动态体系论的评价基础:要素
诚如前述,为推导出特定的法律效果,W ilburg考虑了多种力量的相互作用。在他的表述中,这些动态力量虽被称为“要素”,[14]但他并未明示何谓要素。[15]
1.要素与法的内在体系
山本敬三教授指出,若考察不同学者有关动态体系论的著述,可以发现,要素至少具备以下两种表现形式:[16]一方面,要素可能表现为“因子”:W ilburg在描述决定损害赔偿责任的四项要素时,运用了这样一种思考方法,即分别将各项要素进一步细分为因子。例如,W ilburg将“被侵害的财产之性质”以及“行为的危险程度”作为①中“利用”的因子,又在②中进一步言及“领域”与“原因”这两个下位因子。另一方面,要素还可能表现为支配某一特定法律领域的“原理”:Bydlinski有关法律行为法的要素列举——①私法自治;②交易安全;③给付的等价性;④合同诚信——就体现了与W ilburg不同的思考方法。这些要素,与单纯的因子不同,“自身具有规范的性质”。
尽管表现形式不同,但“原理”与“因子”的内在关联不容忽视。不难发现,表现为因子的要素,本身就有抽象为原理的可能,而表现为原理的要素,并不妨碍被具象化为因子。[17]在这个意义上,可以说W ilburg实际上是在运用更多的因子支撑其思考,而这些因子的综合、抽象,至少反映了支配损害赔偿法的以下原理:风险归责、信赖保护、行为自由与权益保护、损害填补等。同理,Bydlinski用以理解法律行为法的要素,由于相当抽象,在思考具体问题时无一例外须被足够具体化。[18]由此可见,W ilburg的四项要素可以说是介于因子与原理之间的中间状态,它们既可以往水平的一端滑动,彻底解构为因子,又可以往水平的另一端滑动,融合、抽象为原理。(https://www.daowen.com)

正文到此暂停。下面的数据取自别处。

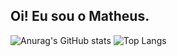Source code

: ## Oi! Eu sou o Matheus.

![Anurag's GitHub stats](https://github-readme-stats.vercel.app/api?username=matheusdorosario&show_icons=true&theme=dark)
![Top Langs](https://github-readme-stats.vercel.app/api/top-langs/?username=matheusdorosario&layout=compact&theme=dark)

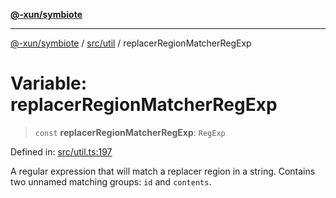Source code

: [**@-xun/symbiote**](../../../README.md)

***

[@-xun/symbiote](../../../README.md) / [src/util](../README.md) / replacerRegionMatcherRegExp

# Variable: replacerRegionMatcherRegExp

> `const` **replacerRegionMatcherRegExp**: `RegExp`

Defined in: [src/util.ts:197](https://github.com/Xunnamius/symbiote/blob/7f982952167d73373d4dffdf7657e7060cf032fe/src/util.ts#L197)

A regular expression that will match a replacer region in a string. Contains
two unnamed matching groups: `id` and `contents`.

这么看来,学者们实际上是在一个由因子与原理各执一端的“观念水平”上理解动态体系的要素的。一方面,因子具有何种表征,最终是由原理决定的,因此,可以将原理视为要素的真正内容(规范性的要素)。[19]另一方面,因子可以作为具体问题中原理实现程度或被侵害程度的参照。[20]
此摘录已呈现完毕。